* **Requirement**: Which of the lines below holds the string "MASTG"? Copy every line that does.

* **Records to use**:
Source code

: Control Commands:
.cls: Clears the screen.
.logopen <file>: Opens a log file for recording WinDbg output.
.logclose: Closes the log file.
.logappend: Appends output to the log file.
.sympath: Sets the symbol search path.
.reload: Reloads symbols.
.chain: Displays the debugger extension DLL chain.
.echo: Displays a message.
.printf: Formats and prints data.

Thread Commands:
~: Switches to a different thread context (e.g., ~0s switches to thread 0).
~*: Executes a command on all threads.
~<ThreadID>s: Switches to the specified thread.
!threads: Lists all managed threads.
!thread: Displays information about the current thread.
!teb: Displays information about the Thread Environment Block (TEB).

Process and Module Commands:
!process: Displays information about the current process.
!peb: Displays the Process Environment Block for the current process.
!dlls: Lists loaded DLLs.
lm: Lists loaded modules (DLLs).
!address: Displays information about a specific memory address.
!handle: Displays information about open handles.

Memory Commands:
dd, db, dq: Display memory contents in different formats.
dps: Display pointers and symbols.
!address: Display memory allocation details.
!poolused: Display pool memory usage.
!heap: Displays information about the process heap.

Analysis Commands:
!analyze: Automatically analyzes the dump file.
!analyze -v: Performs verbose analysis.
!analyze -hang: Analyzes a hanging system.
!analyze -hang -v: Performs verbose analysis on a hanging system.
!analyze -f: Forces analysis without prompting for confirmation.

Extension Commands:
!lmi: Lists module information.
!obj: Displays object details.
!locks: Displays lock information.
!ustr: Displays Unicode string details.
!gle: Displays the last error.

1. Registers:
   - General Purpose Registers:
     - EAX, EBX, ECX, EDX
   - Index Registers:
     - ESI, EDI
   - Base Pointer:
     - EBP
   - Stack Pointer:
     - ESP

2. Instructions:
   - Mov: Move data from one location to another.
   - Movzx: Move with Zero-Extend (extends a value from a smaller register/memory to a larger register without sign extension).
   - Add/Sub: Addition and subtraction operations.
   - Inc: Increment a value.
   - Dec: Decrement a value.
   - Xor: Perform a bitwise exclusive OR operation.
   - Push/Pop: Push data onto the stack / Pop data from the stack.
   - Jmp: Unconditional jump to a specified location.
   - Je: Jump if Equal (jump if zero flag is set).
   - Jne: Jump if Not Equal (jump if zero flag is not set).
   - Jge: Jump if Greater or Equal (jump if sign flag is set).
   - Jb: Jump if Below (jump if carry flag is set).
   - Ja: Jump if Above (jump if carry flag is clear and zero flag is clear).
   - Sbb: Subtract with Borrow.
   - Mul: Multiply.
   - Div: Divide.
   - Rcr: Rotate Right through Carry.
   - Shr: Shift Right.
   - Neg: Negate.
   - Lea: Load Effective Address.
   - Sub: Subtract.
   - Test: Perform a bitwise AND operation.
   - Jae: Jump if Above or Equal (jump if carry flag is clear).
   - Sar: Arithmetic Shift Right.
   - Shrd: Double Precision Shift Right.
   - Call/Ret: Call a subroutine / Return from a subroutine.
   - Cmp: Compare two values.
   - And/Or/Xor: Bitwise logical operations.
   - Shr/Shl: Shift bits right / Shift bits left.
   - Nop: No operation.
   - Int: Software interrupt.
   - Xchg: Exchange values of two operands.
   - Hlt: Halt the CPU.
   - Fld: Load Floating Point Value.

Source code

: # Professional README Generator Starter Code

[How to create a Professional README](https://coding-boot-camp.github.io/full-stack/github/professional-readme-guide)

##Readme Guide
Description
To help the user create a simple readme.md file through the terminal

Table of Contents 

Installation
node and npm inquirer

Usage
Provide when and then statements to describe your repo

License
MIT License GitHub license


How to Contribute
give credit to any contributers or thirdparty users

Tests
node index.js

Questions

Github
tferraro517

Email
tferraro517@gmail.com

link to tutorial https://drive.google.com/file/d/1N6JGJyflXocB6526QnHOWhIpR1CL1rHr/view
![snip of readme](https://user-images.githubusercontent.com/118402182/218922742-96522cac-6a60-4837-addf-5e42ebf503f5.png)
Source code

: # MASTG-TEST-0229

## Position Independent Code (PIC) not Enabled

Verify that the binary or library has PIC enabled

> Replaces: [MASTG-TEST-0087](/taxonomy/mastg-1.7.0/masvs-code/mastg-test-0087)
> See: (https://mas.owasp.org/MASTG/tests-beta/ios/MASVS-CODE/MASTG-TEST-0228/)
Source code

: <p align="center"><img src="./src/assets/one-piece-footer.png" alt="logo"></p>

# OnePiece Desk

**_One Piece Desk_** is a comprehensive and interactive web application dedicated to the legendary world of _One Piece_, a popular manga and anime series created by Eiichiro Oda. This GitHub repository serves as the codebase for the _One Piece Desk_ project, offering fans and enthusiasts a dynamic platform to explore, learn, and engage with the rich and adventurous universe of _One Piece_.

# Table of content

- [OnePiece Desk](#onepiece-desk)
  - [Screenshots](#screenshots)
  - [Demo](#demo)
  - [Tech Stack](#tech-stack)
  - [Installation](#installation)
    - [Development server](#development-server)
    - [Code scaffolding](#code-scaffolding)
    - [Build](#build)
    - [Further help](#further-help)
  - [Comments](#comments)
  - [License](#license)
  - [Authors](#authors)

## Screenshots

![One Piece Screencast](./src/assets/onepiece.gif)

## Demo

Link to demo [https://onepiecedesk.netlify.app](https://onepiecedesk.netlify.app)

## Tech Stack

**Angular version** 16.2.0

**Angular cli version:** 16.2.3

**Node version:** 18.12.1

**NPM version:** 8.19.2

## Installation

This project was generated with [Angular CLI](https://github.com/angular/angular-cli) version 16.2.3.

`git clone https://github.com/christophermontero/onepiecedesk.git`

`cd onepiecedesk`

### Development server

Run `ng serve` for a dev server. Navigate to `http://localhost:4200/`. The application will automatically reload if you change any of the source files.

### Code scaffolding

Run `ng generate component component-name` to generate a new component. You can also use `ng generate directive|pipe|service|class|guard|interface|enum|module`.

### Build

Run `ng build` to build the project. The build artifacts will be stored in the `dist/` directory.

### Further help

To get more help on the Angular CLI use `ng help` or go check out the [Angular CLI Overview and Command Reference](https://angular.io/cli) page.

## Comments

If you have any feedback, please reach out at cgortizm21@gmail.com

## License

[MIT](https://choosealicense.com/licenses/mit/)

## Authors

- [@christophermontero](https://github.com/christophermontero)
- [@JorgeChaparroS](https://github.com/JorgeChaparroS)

* **Response to the task**:
: # MASTG-TEST-0229
> Replaces: [MASTG-TEST-0087](/taxonomy/mastg-1.7.0/masvs-code/mastg-test-0087)
> See: (https://mas.owasp.org/MASTG/tests-beta/ios/MASVS-CODE/MASTG-TEST-0228/)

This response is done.